Well folks…had a bit of a scare today and learned a very valuable lesson. Everyone should have Carbon Monoxide Detectors in their House!
I took care of Jack & Kate last night and did not get home until about 1:15 a.m. I immediately went to bed and got awoken around 6 a.m. to very loud beeping alarm. I shot out of bed and ran to the hallway thinking it was the fire alarm. I am pushing and beating on the fire alarm and the beeping won’t stop. I am very disoriented and groggy, but I finally realize the beeping is coming from a different location in the house. It is my Carbon Monoxide detector in the front room. I rip it from the wall to make it shut up, read the back which says, “If 4 Beeps, you have a Carbon Monoxide Leak.” Mistake: I was tired, thought I had 4 beeps but was too groggy to really think straight so I hit reset, plugged it into an outlet in a different room. Crawled back in bed and thought, if it goes off again, I will call the fire department. About 30 minutes later a 2nd Carbon Monoxide detector in the basement goes off. I shoot out of bed and think, “Uh Oh!” So I call my brother first and ask, “Rob, if my Carbon Monoxide detectors are going off do I just call the fire department or call 911? Should I be worried?” He advised me to call the fire department. He warned me that some departments come lights and sirens and bring everybody (overreact as he said.) But he did say it was serious and asked me a few medical questions as well. J
The Rescue Truck and Ambulance showed up within 5 minutes. It was enough commotion to have my neighbors asking, “What’s going on?” The Fire Department was able to find a high level of CO in the house and immediately evacuated Carson & I. (They did ask if Carson was acting strange lately…I said no more than normal!) So I spent nearly an hour and half outside in the freezing cold while they determined where the lead was coming from (my furnace) and cleared out the house. They then called the Paramedics so I could get medically check out.

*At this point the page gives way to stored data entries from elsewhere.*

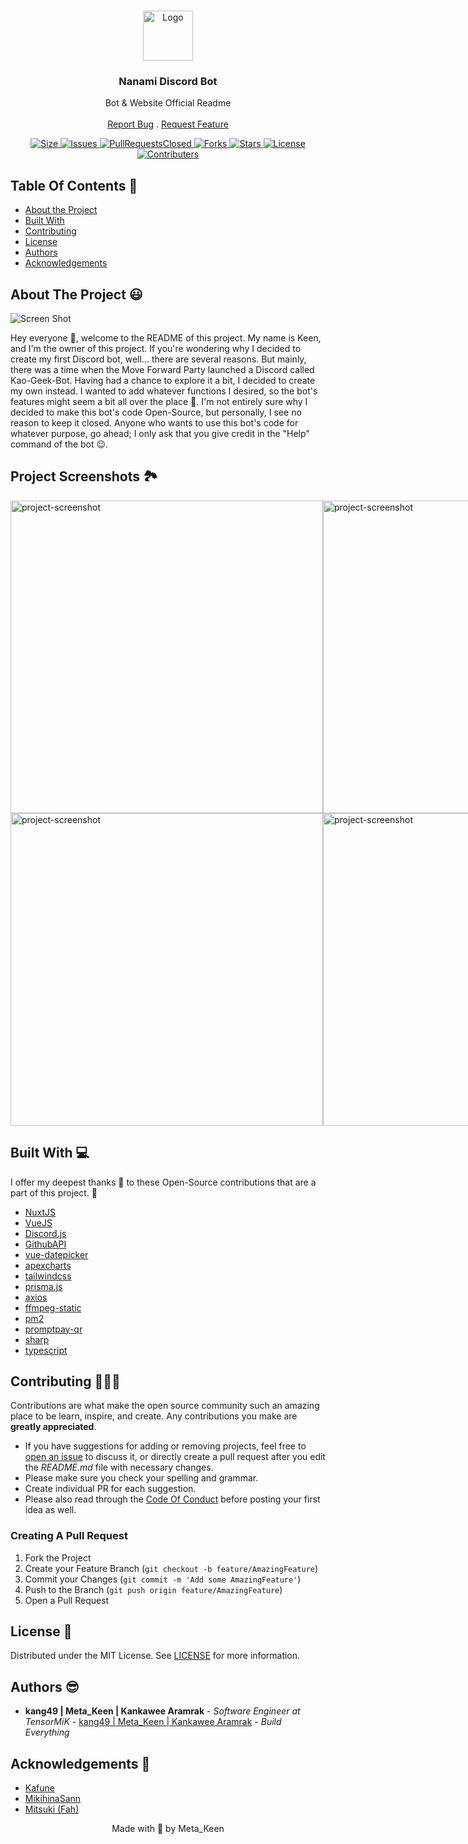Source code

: <br/>
<p align="center">
  <a href="https://github.com/kang49/nanami-discord-bot">
    <img src="https://i.imgur.com/NexyuyH.png" alt="Logo" width="80" height="80">
  </a>

  <h3 align="center">Nanami Discord Bot</h3>

  <p align="center">
    Bot & Website Official Readme
    <br/>
    <br/>
    <a href="https://github.com/kang49/nanami-discord-bot/issues">Report Bug</a>
    .
    <a href="https://github.com/kang49/nanami-discord-bot/issues">Request Feature</a>
  </p>
</p>

<p align="center">
  <a href="https://github.com/kang49/nanami-bot-frontend">
    <img src="https://img.shields.io/github/repo-size/kang49/nanami-bot-frontend.svg?style=for-the-badge&logo=appveyor" alt="Size">
  </a>
  <a href="https://github.com/kang49/nanami-bot-frontend/issues">
    <img src="https://img.shields.io/github/issues/kang49/nanami-bot-frontend.svg?color=orange&style=for-the-badge&logo=appveyor" alt="Issues">
  </a>
  <a href="https://github.com/kang49/nanami-bot-frontend/pulls">
    <img src="https://img.shields.io/github/issues-pr-closed/kang49/nanami-bot-frontend.svg?style=for-the-badge&logo=appveyor" alt="PullRequestsClosed">
  <a href="https://github.com/kang49/nanami-bot-frontend/forks">
    <img src="https://img.shields.io/github/forks/kang49/nanami-bot-frontend?style=for-the-badge" alt="Forks">
  </a>
  <a href="https://github.com/kang49/nanami-bot-frontend/stargazers">
    <img src="https://img.shields.io/github/stars/kang49/nanami-bot-frontend?color=gold&style=for-the-badge" alt="Stars">
  </a>
  <a href="https://github.com/kang49/nanami-bot-frontend/blob/main/LICENSE">
    <img src="https://img.shields.io/github/license/kang49/nanami-bot-frontend?style=for-the-badge" alt="License">
  </a>
   <a href="https://github.com/kang49/nanami-bot-frontend/graphs/contributors">
    <img src="https://img.shields.io/github/contributors/kang49/nanami-bot-frontend?color=black&style=for-the-badge" alt="Contributers">
  </a>
</p>

## Table Of Contents 📑

* [About the Project](#about-the-project)
* [Built With](#built-with)
* [Contributing](#contributing)
* [License](#license)
* [Authors](#authors)
* [Acknowledgements](#acknowledgements)

## About The Project 😃

![Screen Shot](https://camo.githubusercontent.com/28d0a3d990d90946fcfc4966029186b2d6918d56b6164cc1f220c6163ff7e340/68747470733a2f2f692e696d6775722e636f6d2f344530364d67702e706e67)

Hey everyone 👋, welcome to the README of this project. My name is Keen, and I'm the owner of this project. If you're wondering why I decided to create my first Discord bot, well... there are several reasons. But mainly, there was a time when the Move Forward Party launched a Discord called Kao-Geek-Bot. Having had a chance to explore it a bit, I decided to create my own instead. I wanted to add whatever functions I desired, so the bot's features might seem a bit all over the place 🤣. I'm not entirely sure why I decided to make this bot's code Open-Source, but personally, I see no reason to keep it closed. Anyone who wants to use this bot's code for whatever purpose, go ahead; I only ask that you give credit in the "Help" command of the bot 😉.

<h2>Project Screenshots 🏞️</h2>
<div style="display: flex;">
<img src="https://i.imgur.com/oBDbRcH.png" alt="project-screenshot" width="500">

<img src="https://i.imgur.com/FEgHGCD.png" alt="project-screenshot" width="500">
</div>
<div style="display: flex;">
<img src="https://i.imgur.com/RVC36Wg.png" alt="project-screenshot" width="500">

<img src="https://i.imgur.com/0ZF35Rh.png" alt="project-screenshot" width="500">
</div>

## Built With 💻

I offer my deepest thanks 🙇 to these Open-Source contributions that are a part of this project. 🤍

* [NuxtJS](https://nuxt.com)
* [VueJS](https://vuejs.org)
* [Discord.js](https://discord.js.org)
* [GithubAPI](https://docs.github.com/en/rest?apiVersion=2022-11-28)
* [vue-datepicker](https://vue3datepicker.com)
* [apexcharts](https://apexcharts.com)
* [tailwindcss](https://tailwindcss.com)
* [prisma.js](https://www.prisma.io)
* [axios](https://axios-http.com)
* [ffmpeg-static](https://github.com/eugeneware/ffmpeg-static#readme)
* [pm2](https://pm2.keymetrics.io)
* [promptpay-qr](https://github.com/dtinth/promptpay-qr)
* [sharp](https://sharp.pixelplumbing.com)
* [typescript](https://www.typescriptlang.org)

## Contributing 🧑🏻‍💻

Contributions are what make the open source community such an amazing place to be learn, inspire, and create. Any contributions you make are **greatly appreciated**.
* If you have suggestions for adding or removing projects, feel free to [open an issue](https://github.com/kang49/nanami-discord-bot/issues/new) to discuss it, or directly create a pull request after you edit the *README.md* file with necessary changes.
* Please make sure you check your spelling and grammar.
* Create individual PR for each suggestion.
* Please also read through the [Code Of Conduct](https://github.com/kang49/nanami-discord-bot/blob/main/CODE_OF_CONDUCT.md) before posting your first idea as well.

### Creating A Pull Request

1. Fork the Project
2. Create your Feature Branch (`git checkout -b feature/AmazingFeature`)
3. Commit your Changes (`git commit -m 'Add some AmazingFeature'`)
4. Push to the Branch (`git push origin feature/AmazingFeature`)
5. Open a Pull Request

## License 🔑

Distributed under the MIT License. See [LICENSE](https://github.com/kang49/nanami-discord-bot/blob/main/LICENSE.md) for more information.

## Authors 😎

* **kang49 | Meta_Keen | Kankawee Aramrak** - *Software Engineer at TensorMiK* - [kang49 | Meta_Keen | Kankawee Aramrak](https://github.com/kang49) - *Build Everything*

## Acknowledgements 🙇

* [Kafune](https://github.com/AsamiKafune)
* [MikihinaSann](https://github.com/MikihinaSann)
* [Mitsuki (Fah)](https://discord.com/users/629724968061632522)

<p align="center">
    Made with 💖 by Meta_Keen
</p>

You can’t see or smell carbon monoxide, but at high levels it can kill a person in minutes. What I wanted to tell everyone today is that the CO Detectors saved my life. So, PLEASE, make sure you have them in your home. The Fire Department recommended one called Nighthawke. Be sure you get one that has battery backup so it still works if you lose electricity. The NightHawke have some detectors that provide a digital reading of the CO level in your home.